Commentary is a regular UMSL Daily column written by members of the UMSL community.


Although April is National Child Abuse Prevention Month, the School of Social Work at the University of Missouri–St. Louis, with its emphasis on child welfare, is involved with child abuse prevention all year. Graduates learn effective interventions with abusive parents and their children. This is critical if we are going to prevent further abuse.

The Children’s Bureau National Child Abuse and Neglect Data System indicates that almost 5,700 Missouri children were substantiated victims of abuse in 2010. Child abuse and neglect often has lasting effects including emotional and behavioral problems. Youth who have been abused are 25 times more likely to be involved in delinquency and to use drugs. Prevent Child Abuse America estimates that the effects of child abuse and neglect cost society $69 billion a year.

Although prevention programs have been working overall, the one area in which we are not making progress is in abuse and neglect that result from parental substance abuse. In our state 18 percent of abused children have parents who are abusing drugs and 11 percent have parents who are abusing alcohol. Often the two risks are found together.

Missouri has a substantially higher number of methamphetamine lab seizures, 1,744 in 2011, than any other state in the country, according to the Drug Enforcement Administration. A large number of these meth labs are found in Jefferson County, which has one of the state’s highest numbers of children placed in out-of-home care because of parental substance abuse.

The School of Social Work has responded to these problems in several ways. First, it has collaborated with the Missouri Department of Social Service’s Children’s Division to educate students who, as graduates, work with abusive parents and their children. More than 200 graduates of the school have participated in this program and many are now working as supervisors and specialists who train other employees in the Children’s Division.

A second response has been to collaborate with the Jefferson County Juvenile Court’s Family Drug Treatment Court. The school received funding from the Bureau of Justice to evaluate the services provided to the county’s families who had a child removed because of parental substance abuse. The FDTC is a demanding program that requires a year of therapy, parenting classes, job training and other services. Because the services are intensive and there is room for only about 10 participants at any time, another promising service, Child-Parent Relationship Therapy was also evaluated, as was treatment as usual.
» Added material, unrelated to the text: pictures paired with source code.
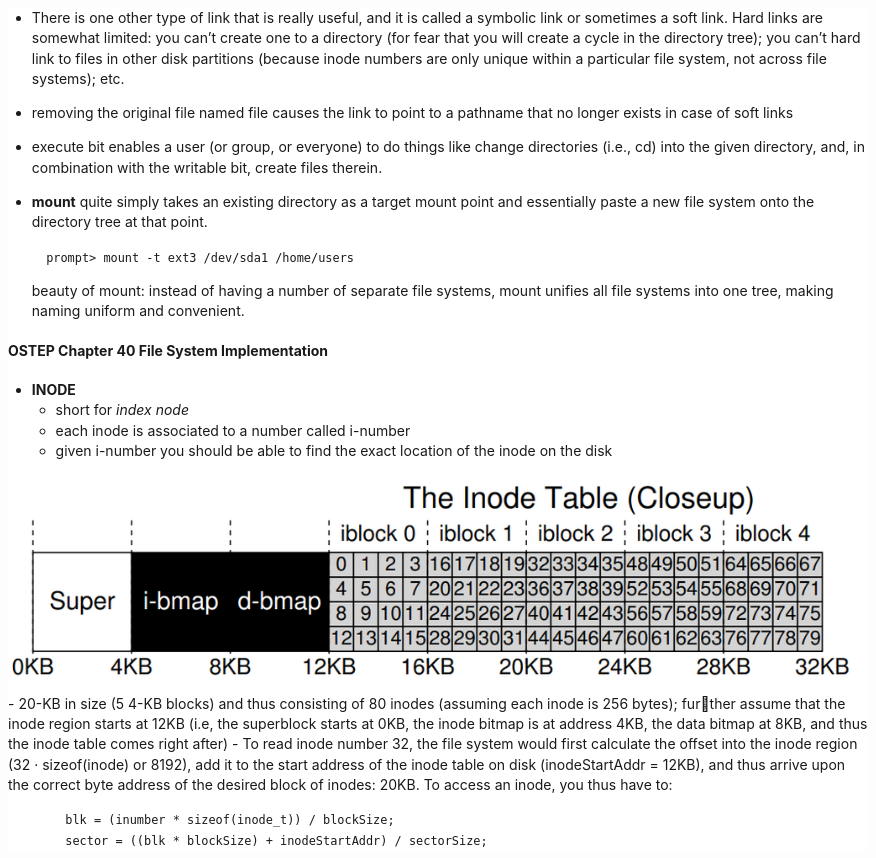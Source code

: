 - There is one other type of link that is really useful, and it is called a symbolic link or sometimes a soft link. Hard links are somewhat limited: you can’t create one to a directory (for fear that you will create a cycle in the directory tree); you can’t hard link to files in other disk partitions (because inode numbers are only unique within a particular file system,
not across file systems); etc.
- removing the original file named file causes the link to point to a pathname that no
longer exists in case of soft links
- execute bit enables a user (or group, or everyone) to do things like change directories (i.e., cd) into the given directory, and, in combination with the writable bit, create files therein.
- **mount**  quite simply takes an existing directory as a target mount point and essentially paste a new file system onto the directory tree at that point.

        prompt> mount -t ext3 /dev/sda1 /home/users
    beauty of mount: instead of having a number of separate file systems, mount unifies all file systems into one tree, making naming uniform and convenient.

#### OSTEP Chapter 40 File System Implementation
- **INODE**
    - short for *index node*
    - each inode is associated to a number called i-number
    - given i-number you should be able to find the exact location of the inode on the disk
<img src="./images/Screenshot from 2023-11-21 17-34-38.png">
    -  20-KB in size (5 4-KB blocks)
and thus consisting of 80 inodes (assuming each inode is 256 bytes); further assume that the inode region starts at 12KB (i.e, the superblock starts
at 0KB, the inode bitmap is at address 4KB, the data bitmap at 8KB, and
thus the inode table comes right after)
    - To read inode number 32, the file system would first calculate the offset into the inode region (32 · sizeof(inode) or 8192), add it to the start address of the inode table on disk (inodeStartAddr = 12KB), and thus arrive upon the correct byte address of the desired block of inodes: 20KB. To access an inode, you thus have to:

            blk = (inumber * sizeof(inode_t)) / blockSize;
            sector = ((blk * blockSize) + inodeStartAddr) / sectorSize;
We found that parents working with the FDTC were seven times more likely to have their children return home than the other parents. Parents participating in PCRT were two times as likely to have their children returned. Children of FDTC participants were in out-of-home care on average 200 days less than children who were in regular care, a huge savings for the state in foster care costs. In interviews with participants, families who participated in the FDTC and the specialized parenting course describe being better able to understand their children’s emotional needs and being better able to deal with the stress and anxiety that had led to substance abuse. They had more confidence in themselves and looked forward to being with their children.

Programs like the FDTC and PCRT are essential components of any child abuse prevention program. And, we believe that our graduates who work for state agencies are well-prepared to understand the kinds of services needed to treat the stress and isolation, many times combined with substance abuse that lead to child abuse.

Lois Pierce is the director of the School of Social Work at UMSL.